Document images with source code
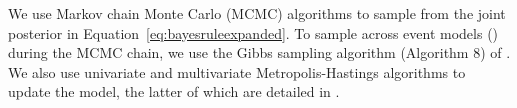 We use Markov chain Monte Carlo (MCMC) algorithms to sample from the joint
posterior in Equation~\ref{eq:bayesruleexpanded}.
To sample across event models (\etimesets) during the MCMC chain, we use the
Gibbs sampling algorithm (Algorithm 8) of \citet{Neal2000}.
We also use univariate and multivariate Metropolis-Hastings algorithms
\citep{Metropolis1953,Hastings1970} to update the model,
the latter of which are detailed in \citet{Oaks2018ecoevolity}.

YOUR ASSIGNMENT –
Print the entries again exactly as they appear above. Do not print the pictures.

TASK RESPONSE –
 We use Markov chain Monte Carlo (MCMC) algorithms to sample from the joint
posterior in Equation~\ref{eq:bayesruleexpanded}.
To sample across event models (\etimesets) during the MCMC chain, we use the
Gibbs sampling algorithm (Algorithm 8) of \citet{Neal2000}.
We also use univariate and multivariate Metropolis-Hastings algorithms
\citep{Metropolis1953,Hastings1970} to update the model,
the latter of which are detailed in \citet{Oaks2018ecoevolity}.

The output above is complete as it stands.